- [Data for this exercise]
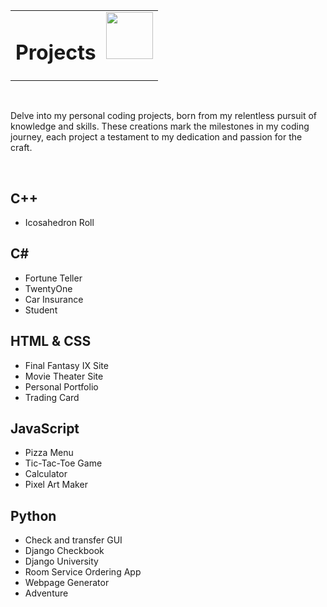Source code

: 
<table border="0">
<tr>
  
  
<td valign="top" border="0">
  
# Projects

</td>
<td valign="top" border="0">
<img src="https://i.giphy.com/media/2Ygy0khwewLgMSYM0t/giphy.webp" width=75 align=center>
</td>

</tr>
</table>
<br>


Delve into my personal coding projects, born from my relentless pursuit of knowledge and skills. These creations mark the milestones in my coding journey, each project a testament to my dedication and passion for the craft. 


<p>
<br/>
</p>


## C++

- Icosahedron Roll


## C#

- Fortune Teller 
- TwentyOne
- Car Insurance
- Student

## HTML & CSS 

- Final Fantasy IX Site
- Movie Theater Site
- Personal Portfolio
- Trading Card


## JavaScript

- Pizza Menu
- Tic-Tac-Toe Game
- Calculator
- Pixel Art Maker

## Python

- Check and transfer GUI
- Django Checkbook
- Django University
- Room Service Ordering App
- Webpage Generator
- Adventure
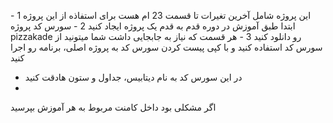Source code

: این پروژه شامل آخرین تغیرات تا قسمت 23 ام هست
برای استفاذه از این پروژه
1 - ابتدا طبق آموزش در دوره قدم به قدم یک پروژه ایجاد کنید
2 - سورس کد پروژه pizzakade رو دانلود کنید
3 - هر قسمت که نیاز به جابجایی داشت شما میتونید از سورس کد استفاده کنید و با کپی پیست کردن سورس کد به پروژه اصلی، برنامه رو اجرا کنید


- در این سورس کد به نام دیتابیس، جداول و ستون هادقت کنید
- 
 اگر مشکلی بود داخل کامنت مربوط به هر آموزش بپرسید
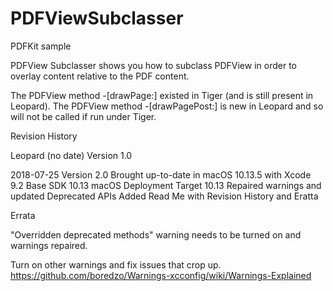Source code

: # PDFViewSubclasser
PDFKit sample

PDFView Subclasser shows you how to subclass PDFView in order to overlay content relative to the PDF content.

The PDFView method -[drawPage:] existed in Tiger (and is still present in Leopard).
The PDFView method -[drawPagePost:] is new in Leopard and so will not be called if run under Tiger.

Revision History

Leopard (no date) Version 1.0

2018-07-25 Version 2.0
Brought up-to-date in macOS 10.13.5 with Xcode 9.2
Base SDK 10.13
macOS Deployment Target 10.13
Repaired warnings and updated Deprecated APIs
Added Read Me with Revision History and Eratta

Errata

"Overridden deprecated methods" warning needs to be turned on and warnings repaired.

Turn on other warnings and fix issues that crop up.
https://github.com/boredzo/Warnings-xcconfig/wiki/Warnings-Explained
...
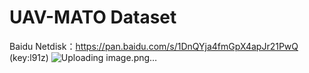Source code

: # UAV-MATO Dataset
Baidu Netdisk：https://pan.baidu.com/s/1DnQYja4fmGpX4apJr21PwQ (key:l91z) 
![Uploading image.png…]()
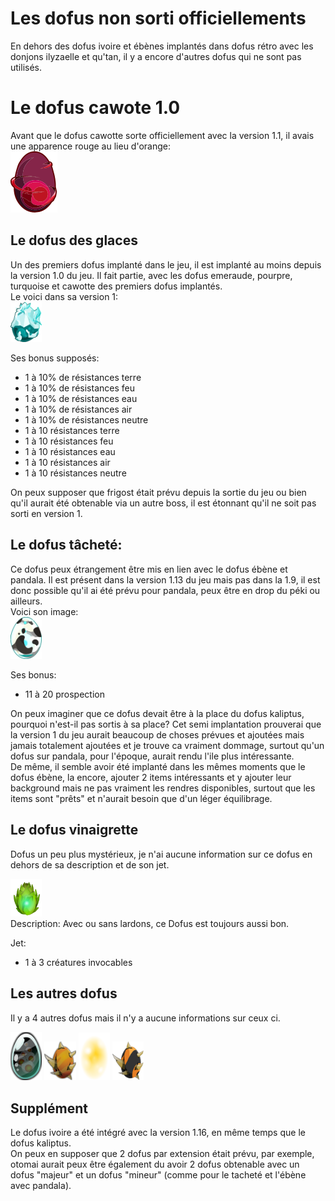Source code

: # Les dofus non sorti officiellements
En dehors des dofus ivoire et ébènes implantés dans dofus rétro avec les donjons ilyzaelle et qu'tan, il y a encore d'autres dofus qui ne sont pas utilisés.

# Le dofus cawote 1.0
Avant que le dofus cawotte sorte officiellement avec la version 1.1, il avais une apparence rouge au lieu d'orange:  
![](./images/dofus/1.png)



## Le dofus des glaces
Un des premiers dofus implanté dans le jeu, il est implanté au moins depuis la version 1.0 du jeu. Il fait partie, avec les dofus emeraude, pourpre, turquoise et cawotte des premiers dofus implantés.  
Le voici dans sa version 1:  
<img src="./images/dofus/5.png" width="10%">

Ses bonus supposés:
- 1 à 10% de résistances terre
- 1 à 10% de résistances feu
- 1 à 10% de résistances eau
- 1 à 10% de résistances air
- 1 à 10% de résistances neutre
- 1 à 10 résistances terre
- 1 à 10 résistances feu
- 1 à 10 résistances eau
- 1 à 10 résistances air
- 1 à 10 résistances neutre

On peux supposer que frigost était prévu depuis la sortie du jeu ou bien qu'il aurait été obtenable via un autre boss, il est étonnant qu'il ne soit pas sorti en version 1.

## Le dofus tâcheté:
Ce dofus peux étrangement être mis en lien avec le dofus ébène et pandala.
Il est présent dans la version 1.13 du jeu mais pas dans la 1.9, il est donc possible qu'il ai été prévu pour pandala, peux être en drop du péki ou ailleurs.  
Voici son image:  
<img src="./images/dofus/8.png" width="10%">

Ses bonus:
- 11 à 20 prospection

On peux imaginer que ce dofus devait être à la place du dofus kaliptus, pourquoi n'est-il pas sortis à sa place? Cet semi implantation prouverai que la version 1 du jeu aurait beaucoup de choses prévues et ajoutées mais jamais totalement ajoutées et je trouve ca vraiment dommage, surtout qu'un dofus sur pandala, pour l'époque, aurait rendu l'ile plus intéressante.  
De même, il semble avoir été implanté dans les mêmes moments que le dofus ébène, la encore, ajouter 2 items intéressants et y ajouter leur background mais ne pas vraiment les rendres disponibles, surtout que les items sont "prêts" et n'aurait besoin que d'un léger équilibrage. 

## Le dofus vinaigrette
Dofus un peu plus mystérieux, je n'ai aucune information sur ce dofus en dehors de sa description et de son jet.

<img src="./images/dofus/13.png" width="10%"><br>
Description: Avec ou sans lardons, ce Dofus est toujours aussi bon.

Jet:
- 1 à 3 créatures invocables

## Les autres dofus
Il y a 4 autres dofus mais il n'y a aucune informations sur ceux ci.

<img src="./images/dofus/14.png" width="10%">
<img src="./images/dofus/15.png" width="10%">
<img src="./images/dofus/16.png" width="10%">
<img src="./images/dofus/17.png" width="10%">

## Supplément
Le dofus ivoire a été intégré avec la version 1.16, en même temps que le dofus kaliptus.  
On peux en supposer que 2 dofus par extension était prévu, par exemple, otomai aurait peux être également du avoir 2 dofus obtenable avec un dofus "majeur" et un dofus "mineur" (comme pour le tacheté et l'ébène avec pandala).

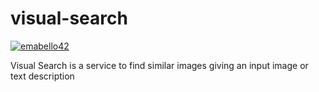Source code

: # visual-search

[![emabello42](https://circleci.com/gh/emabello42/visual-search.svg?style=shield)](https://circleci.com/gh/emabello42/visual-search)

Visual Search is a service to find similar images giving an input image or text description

- [Exercise aim]
All that should be written out is the stretch of lines above between the one holding "## Le dofus des glaces" and the one holding "- 1 à 10% de résistances terre", inclusive, exactly as given.

- [Result of this task]
## Le dofus des glaces
Un des premiers dofus implanté dans le jeu, il est implanté au moins depuis la version 1.0 du jeu. Il fait partie, avec les dofus emeraude, pourpre, turquoise et cawotte des premiers dofus implantés.  
Le voici dans sa version 1:  
<img src="./images/dofus/5.png" width="10%">

Ses bonus supposés:
- 1 à 10% de résistances terre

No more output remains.